One of the country’s most well-known bank, OCBC will soon allow its customers to use facial recognition for ATM transactions. Claimed to be the first of its kind in Southeast Asia, the system makes use of the Singaporean government’s national biometric database.
From Friday onwards, OCBC customers can check their account balances using facial recognition at selected ATMs in Singapore. Eventually – that is, progressively from June – the feature will allow cash withdrawals at all of OCBC’s Singapore ATMs, with more transactions (like cash deposits and credit card bill payments) added on later.
Customers will still have to enter their NRIC number before the scan takes place though. Then a web-enabled camera does its magic and verifies their image in real-time against the national biometric database.

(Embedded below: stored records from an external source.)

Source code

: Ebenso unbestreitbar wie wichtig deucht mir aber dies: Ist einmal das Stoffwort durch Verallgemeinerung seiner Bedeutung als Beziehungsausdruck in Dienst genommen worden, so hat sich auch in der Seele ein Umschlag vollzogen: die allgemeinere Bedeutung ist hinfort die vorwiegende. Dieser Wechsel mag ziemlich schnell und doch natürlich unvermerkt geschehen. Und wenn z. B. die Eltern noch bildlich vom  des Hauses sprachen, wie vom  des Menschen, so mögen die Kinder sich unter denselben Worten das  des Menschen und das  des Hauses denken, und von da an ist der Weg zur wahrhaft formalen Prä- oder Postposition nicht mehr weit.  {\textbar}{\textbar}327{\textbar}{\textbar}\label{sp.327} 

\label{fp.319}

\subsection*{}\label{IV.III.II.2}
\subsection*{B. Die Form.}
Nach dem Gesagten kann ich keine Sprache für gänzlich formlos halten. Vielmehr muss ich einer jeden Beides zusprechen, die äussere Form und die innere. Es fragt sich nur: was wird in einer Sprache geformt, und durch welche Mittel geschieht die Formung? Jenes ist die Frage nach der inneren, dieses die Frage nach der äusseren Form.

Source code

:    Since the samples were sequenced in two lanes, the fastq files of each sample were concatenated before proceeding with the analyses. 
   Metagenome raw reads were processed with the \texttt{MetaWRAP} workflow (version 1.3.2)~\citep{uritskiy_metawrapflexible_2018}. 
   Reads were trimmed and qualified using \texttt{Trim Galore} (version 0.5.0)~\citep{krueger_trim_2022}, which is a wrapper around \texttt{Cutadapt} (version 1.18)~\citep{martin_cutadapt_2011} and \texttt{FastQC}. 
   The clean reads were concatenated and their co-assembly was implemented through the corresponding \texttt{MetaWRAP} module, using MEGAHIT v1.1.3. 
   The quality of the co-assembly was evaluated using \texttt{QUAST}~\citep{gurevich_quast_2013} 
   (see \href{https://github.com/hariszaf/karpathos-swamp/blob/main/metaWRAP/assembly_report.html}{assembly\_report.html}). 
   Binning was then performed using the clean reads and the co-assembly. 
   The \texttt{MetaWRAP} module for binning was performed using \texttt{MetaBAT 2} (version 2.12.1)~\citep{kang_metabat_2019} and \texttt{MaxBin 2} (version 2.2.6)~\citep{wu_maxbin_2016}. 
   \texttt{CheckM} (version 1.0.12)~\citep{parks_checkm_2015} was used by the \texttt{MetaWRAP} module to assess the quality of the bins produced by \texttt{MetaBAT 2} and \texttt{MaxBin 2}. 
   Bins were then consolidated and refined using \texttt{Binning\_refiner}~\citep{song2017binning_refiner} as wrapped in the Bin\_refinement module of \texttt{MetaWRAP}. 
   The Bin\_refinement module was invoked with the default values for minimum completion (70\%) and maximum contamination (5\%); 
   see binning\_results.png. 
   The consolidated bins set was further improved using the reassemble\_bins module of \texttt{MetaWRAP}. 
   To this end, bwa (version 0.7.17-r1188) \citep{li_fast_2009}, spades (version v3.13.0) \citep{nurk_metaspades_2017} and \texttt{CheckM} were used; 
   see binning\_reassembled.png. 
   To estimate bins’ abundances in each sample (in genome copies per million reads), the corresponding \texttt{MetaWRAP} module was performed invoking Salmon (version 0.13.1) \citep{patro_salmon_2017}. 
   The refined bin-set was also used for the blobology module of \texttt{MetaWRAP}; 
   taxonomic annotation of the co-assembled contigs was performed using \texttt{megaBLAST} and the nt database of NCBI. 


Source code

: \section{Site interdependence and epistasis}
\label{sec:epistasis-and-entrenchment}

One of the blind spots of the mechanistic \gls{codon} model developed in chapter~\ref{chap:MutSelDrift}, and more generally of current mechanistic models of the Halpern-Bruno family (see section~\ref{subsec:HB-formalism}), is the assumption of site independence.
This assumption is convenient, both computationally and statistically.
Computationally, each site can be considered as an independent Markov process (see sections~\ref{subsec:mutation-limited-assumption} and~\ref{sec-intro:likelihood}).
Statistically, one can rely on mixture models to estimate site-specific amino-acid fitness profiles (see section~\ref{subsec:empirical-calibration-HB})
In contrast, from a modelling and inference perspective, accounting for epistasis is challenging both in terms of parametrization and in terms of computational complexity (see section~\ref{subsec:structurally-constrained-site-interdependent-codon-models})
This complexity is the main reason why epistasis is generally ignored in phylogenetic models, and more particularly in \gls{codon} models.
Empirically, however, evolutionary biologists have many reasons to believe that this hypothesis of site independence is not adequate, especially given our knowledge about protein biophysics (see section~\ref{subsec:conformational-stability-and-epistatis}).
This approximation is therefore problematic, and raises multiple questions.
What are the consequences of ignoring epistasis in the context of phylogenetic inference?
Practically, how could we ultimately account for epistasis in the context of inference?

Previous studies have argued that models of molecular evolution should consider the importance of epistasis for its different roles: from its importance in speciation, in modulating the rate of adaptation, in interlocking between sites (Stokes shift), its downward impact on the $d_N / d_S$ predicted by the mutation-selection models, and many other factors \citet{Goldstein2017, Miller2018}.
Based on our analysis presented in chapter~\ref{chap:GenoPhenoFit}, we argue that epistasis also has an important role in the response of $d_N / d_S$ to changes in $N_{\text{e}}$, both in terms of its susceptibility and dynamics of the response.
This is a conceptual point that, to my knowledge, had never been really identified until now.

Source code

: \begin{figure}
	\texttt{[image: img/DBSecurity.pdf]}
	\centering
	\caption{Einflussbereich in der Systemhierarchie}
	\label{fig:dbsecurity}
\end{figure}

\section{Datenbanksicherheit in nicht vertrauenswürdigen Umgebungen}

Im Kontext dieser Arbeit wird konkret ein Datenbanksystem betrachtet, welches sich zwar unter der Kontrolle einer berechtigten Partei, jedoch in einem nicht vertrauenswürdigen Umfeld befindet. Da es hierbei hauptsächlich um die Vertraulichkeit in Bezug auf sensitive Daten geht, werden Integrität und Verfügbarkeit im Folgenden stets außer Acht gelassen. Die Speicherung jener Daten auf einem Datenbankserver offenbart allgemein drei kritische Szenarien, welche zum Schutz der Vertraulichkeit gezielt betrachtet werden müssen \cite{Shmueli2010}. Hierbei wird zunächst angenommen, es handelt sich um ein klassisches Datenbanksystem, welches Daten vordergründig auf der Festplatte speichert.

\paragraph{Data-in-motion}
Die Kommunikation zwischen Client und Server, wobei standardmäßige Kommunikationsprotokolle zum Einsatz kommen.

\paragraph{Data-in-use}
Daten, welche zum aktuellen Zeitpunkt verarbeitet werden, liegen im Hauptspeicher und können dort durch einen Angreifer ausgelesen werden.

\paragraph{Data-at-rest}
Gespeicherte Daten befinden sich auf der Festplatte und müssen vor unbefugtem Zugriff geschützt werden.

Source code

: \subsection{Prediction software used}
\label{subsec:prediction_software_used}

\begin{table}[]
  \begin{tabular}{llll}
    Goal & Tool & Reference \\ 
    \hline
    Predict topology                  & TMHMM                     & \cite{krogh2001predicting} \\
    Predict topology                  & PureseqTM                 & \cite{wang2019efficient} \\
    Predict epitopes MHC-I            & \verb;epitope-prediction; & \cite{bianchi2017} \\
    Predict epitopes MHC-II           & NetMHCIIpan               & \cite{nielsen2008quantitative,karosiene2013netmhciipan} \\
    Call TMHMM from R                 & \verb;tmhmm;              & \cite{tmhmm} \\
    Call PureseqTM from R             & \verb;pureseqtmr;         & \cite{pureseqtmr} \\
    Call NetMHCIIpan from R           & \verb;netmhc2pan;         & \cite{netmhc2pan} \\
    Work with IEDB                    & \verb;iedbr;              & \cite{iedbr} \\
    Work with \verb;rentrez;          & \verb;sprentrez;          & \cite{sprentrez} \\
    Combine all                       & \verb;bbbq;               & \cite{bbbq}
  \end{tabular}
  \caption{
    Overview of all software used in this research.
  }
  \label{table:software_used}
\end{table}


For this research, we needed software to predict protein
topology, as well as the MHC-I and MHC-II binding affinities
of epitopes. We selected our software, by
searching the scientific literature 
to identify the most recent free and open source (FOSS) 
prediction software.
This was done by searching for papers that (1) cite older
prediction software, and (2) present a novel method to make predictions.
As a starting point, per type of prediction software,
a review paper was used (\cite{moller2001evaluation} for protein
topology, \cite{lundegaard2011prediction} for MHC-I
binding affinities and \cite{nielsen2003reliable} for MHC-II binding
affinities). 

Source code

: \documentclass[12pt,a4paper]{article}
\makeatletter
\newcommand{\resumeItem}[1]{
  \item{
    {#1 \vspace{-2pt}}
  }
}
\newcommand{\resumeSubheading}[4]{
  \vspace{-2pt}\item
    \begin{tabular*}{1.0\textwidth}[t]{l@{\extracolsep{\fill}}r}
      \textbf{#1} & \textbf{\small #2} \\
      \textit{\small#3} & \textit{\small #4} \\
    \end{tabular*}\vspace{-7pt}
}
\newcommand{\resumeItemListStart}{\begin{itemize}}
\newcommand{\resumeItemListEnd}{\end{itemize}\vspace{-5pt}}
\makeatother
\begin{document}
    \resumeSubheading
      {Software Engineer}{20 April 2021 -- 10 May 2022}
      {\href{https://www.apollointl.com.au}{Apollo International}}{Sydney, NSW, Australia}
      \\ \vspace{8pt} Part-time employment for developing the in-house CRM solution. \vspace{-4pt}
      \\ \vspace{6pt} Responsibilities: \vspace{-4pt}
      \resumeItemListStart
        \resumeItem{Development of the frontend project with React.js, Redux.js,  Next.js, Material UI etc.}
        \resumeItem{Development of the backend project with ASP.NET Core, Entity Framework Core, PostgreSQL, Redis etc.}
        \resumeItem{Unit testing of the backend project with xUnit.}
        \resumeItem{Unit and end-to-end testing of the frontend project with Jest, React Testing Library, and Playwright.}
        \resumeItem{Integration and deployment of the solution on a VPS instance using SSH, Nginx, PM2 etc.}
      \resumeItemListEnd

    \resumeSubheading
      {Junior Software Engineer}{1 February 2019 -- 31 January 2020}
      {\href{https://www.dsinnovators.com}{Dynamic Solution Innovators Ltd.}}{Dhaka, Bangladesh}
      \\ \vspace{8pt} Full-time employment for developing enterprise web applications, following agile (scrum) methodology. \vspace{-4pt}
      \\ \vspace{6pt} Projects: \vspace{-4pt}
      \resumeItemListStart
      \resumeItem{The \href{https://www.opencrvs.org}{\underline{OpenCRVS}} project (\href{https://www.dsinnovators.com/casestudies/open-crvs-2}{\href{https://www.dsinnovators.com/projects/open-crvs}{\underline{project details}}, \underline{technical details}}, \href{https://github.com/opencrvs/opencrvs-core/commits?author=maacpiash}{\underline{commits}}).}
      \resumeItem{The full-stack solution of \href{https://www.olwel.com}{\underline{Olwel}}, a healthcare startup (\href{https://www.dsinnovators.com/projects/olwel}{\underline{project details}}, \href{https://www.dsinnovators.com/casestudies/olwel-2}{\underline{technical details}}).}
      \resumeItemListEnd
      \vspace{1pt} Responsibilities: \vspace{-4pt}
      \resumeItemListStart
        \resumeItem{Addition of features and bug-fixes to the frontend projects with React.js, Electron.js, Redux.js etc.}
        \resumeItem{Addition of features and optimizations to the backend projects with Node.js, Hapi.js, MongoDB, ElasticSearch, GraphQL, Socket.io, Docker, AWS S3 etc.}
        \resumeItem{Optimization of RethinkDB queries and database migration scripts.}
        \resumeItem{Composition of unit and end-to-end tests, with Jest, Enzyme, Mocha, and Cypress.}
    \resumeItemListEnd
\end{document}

OCBC said facial recognition would eliminate the need to carry an ATM card, which is vulnerable to theft and skimming. The bank’s face-scanning process is apparently loaded with anti-fraud security features, like liveness-detection technology which prevents the use of photographs, videos, or masks.
Sounds cool? Creepy? We may be fast approaching a point where facial recognition goes beyond unlocking our phones to become an indispensable facet of our everyday life but of course, there are always questions of privacy.
Who stores our biometric data and can we trust them? And are we willing to sacrifice privacy for convenience? The verdict is still out there.